* _BRIEF_:
Copy every line in the records below that contains the word "Button".
═════ THE DATA
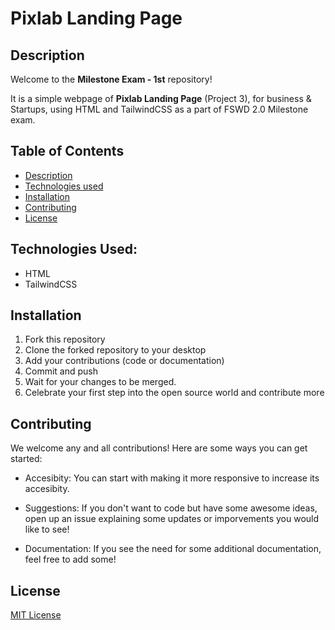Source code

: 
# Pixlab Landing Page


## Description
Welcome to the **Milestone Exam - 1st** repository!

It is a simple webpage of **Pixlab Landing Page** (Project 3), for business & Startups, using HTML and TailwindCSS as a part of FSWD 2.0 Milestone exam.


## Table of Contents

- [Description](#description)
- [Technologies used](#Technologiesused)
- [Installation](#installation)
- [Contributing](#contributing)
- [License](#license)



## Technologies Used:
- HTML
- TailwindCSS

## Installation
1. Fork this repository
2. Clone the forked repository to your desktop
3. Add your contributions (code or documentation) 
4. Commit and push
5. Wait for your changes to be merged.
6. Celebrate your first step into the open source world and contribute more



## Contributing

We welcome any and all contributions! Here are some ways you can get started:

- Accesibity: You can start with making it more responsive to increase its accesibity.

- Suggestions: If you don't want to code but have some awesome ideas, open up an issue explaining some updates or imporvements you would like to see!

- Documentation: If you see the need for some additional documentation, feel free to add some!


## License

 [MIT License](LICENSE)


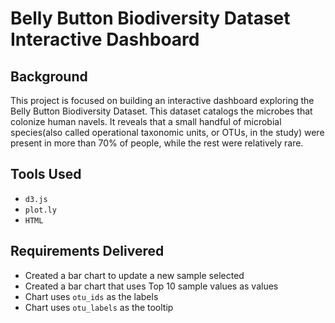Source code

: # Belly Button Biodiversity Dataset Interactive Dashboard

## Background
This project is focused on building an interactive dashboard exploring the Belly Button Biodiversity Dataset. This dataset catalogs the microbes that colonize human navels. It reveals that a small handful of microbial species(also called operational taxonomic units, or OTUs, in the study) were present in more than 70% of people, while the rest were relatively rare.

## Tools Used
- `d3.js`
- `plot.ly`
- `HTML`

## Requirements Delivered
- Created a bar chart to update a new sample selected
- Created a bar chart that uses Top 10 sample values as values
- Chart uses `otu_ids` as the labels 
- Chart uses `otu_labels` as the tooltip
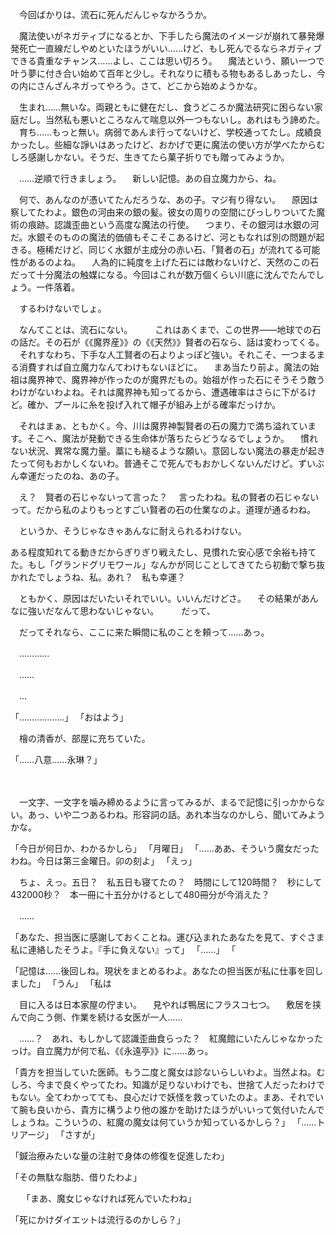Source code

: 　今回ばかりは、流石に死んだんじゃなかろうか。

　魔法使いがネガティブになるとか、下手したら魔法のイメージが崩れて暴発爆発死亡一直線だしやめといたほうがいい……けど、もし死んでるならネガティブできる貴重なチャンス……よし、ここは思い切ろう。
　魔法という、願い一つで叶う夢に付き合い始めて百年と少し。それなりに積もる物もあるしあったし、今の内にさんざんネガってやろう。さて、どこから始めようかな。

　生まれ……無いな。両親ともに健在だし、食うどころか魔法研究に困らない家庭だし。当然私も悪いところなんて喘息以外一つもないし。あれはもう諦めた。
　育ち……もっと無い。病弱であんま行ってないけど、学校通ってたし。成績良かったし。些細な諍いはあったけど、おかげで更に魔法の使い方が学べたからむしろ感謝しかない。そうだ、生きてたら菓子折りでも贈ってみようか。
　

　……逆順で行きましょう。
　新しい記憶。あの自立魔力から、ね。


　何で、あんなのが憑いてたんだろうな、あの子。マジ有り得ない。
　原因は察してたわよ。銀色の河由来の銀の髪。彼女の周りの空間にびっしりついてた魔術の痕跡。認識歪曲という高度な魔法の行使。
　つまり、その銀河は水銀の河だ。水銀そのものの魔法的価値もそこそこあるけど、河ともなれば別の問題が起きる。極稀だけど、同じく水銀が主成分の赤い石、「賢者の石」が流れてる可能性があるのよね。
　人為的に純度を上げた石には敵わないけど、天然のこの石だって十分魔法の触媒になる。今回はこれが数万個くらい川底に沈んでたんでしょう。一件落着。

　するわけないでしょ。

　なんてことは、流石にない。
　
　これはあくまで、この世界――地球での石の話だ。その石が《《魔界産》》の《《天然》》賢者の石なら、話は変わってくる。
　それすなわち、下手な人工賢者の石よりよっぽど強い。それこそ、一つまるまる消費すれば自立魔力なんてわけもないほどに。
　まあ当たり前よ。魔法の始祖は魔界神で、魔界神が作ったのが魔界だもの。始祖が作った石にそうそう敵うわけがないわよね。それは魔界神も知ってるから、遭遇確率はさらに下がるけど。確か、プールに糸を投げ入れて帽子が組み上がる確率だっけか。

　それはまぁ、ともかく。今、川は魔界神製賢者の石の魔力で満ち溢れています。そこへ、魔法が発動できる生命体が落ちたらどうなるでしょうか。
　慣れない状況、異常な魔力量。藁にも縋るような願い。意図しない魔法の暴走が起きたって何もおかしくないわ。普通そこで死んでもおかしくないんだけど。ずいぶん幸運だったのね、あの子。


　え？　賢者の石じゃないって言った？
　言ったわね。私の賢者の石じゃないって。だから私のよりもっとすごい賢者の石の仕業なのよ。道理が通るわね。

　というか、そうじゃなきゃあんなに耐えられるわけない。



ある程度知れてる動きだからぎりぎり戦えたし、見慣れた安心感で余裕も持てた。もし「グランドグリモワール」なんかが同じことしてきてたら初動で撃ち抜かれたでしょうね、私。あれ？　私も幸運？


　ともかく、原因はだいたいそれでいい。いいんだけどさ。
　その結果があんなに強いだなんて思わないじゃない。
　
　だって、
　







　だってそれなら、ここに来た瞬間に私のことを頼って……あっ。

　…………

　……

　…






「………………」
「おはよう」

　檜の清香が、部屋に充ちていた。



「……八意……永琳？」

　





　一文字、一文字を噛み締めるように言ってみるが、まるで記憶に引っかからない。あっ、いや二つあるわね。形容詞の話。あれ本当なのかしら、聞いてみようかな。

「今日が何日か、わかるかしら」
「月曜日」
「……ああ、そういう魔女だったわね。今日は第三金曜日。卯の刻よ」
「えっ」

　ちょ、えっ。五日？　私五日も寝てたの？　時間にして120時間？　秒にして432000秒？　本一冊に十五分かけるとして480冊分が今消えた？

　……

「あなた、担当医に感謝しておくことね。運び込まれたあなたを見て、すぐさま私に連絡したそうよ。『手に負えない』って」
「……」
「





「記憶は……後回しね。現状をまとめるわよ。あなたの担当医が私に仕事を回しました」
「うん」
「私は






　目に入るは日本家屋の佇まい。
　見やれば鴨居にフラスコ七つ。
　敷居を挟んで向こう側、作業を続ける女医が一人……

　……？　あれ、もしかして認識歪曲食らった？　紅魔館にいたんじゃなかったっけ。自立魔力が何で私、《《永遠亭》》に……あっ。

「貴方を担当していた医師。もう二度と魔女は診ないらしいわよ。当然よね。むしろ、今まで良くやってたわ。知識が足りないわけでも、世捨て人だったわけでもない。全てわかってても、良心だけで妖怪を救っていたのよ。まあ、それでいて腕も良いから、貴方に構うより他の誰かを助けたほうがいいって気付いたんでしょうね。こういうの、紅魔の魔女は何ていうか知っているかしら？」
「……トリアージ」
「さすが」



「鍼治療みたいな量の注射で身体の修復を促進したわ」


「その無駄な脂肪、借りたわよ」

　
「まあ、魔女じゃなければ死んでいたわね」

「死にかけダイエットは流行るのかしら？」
══════════
═════ THE DATA
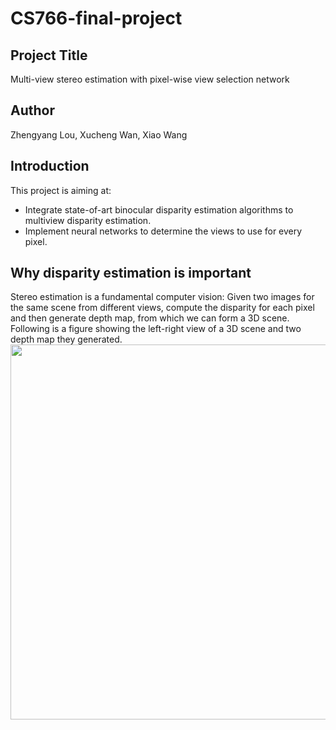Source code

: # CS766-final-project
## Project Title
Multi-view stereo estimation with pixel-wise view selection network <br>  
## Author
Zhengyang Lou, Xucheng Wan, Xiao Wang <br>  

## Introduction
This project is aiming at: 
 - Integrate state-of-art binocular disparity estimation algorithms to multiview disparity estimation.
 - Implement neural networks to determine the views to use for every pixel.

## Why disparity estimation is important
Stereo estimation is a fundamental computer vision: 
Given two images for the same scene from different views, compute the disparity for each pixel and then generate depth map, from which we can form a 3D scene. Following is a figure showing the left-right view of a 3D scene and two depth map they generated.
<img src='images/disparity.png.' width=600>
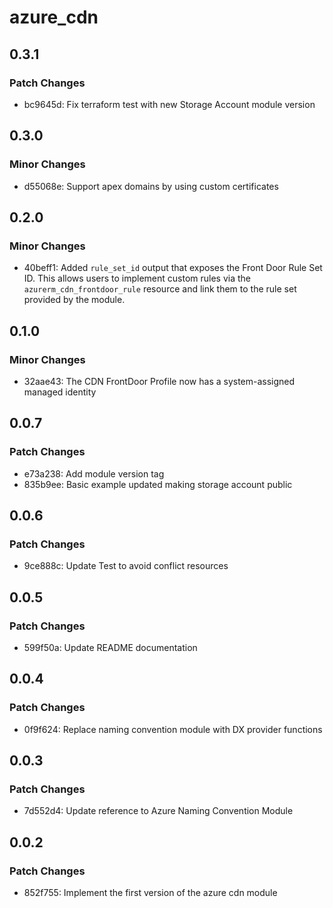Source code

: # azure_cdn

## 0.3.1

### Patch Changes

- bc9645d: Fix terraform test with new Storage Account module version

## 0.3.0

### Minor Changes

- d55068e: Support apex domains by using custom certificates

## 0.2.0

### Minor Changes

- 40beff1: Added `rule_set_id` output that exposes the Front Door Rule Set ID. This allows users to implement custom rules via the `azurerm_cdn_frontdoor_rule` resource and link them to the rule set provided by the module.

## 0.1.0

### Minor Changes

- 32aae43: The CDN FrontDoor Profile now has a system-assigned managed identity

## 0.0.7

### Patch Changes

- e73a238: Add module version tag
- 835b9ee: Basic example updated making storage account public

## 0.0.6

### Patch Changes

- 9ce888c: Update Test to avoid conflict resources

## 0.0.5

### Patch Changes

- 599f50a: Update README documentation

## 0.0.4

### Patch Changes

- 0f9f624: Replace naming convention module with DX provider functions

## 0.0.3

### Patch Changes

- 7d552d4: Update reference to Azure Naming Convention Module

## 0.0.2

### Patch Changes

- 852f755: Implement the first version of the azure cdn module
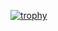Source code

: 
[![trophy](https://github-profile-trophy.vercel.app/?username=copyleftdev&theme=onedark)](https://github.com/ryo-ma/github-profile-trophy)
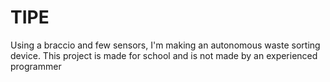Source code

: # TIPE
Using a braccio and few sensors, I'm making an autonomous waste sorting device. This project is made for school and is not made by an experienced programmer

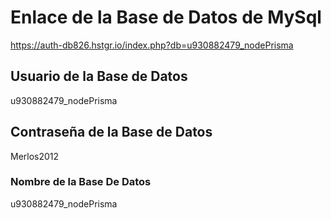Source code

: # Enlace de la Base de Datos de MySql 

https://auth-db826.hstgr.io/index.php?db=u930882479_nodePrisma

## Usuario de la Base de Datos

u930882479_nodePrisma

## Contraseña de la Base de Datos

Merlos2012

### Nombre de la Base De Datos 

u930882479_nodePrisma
══════════
* _PROBLEM SOLUTION_:
: # Belly Button Biodiversity Dataset Interactive Dashboard
This project is focused on building an interactive dashboard exploring the Belly Button Biodiversity Dataset. This dataset catalogs the microbes that colonize human navels. It reveals that a small handful of microbial species(also called operational taxonomic units, or OTUs, in the study) were present in more than 70% of people, while the rest were relatively rare.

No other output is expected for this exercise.